• Work request: Repeat every record exactly as written.

Records for the task START

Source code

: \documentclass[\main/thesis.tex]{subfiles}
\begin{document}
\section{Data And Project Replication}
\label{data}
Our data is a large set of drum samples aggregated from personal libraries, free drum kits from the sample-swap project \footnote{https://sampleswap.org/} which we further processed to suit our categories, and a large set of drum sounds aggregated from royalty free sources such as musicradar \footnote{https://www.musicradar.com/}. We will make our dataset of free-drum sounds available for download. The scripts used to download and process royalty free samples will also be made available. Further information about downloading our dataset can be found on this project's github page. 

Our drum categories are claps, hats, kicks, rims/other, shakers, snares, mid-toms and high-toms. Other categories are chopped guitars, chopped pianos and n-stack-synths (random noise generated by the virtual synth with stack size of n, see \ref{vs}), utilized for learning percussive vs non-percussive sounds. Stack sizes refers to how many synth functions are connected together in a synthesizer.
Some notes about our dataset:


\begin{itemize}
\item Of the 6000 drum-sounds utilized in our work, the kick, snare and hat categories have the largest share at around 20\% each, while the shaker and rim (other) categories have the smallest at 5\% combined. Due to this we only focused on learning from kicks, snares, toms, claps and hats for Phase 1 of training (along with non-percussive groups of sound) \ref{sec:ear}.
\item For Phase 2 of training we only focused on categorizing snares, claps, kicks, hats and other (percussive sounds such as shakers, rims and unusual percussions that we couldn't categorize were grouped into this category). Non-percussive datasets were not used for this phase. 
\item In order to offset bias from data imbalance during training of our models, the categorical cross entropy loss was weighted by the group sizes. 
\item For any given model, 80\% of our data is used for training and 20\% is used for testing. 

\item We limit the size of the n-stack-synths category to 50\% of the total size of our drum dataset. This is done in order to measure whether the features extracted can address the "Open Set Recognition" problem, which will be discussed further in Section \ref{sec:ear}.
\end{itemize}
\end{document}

Records for the task END

• Answer section:
Source code

: \documentclass[\main/thesis.tex]{subfiles}
\begin{document}
\section{Data And Project Replication}
\label{data}
Our data is a large set of drum samples aggregated from personal libraries, free drum kits from the sample-swap project \footnote{https://sampleswap.org/} which we further processed to suit our categories, and a large set of drum sounds aggregated from royalty free sources such as musicradar \footnote{https://www.musicradar.com/}. We will make our dataset of free-drum sounds available for download. The scripts used to download and process royalty free samples will also be made available. Further information about downloading our dataset can be found on this project's github page. 

Our drum categories are claps, hats, kicks, rims/other, shakers, snares, mid-toms and high-toms. Other categories are chopped guitars, chopped pianos and n-stack-synths (random noise generated by the virtual synth with stack size of n, see \ref{vs}), utilized for learning percussive vs non-percussive sounds. Stack sizes refers to how many synth functions are connected together in a synthesizer.
Some notes about our dataset:


\begin{itemize}
\item Of the 6000 drum-sounds utilized in our work, the kick, snare and hat categories have the largest share at around 20\% each, while the shaker and rim (other) categories have the smallest at 5\% combined. Due to this we only focused on learning from kicks, snares, toms, claps and hats for Phase 1 of training (along with non-percussive groups of sound) \ref{sec:ear}.
\item For Phase 2 of training we only focused on categorizing snares, claps, kicks, hats and other (percussive sounds such as shakers, rims and unusual percussions that we couldn't categorize were grouped into this category). Non-percussive datasets were not used for this phase. 
\item In order to offset bias from data imbalance during training of our models, the categorical cross entropy loss was weighted by the group sizes. 
\item For any given model, 80\% of our data is used for training and 20\% is used for testing. 

\item We limit the size of the n-stack-synths category to 50\% of the total size of our drum dataset. This is done in order to measure whether the features extracted can address the "Open Set Recognition" problem, which will be discussed further in Section \ref{sec:ear}.
\end{itemize}
\end{document}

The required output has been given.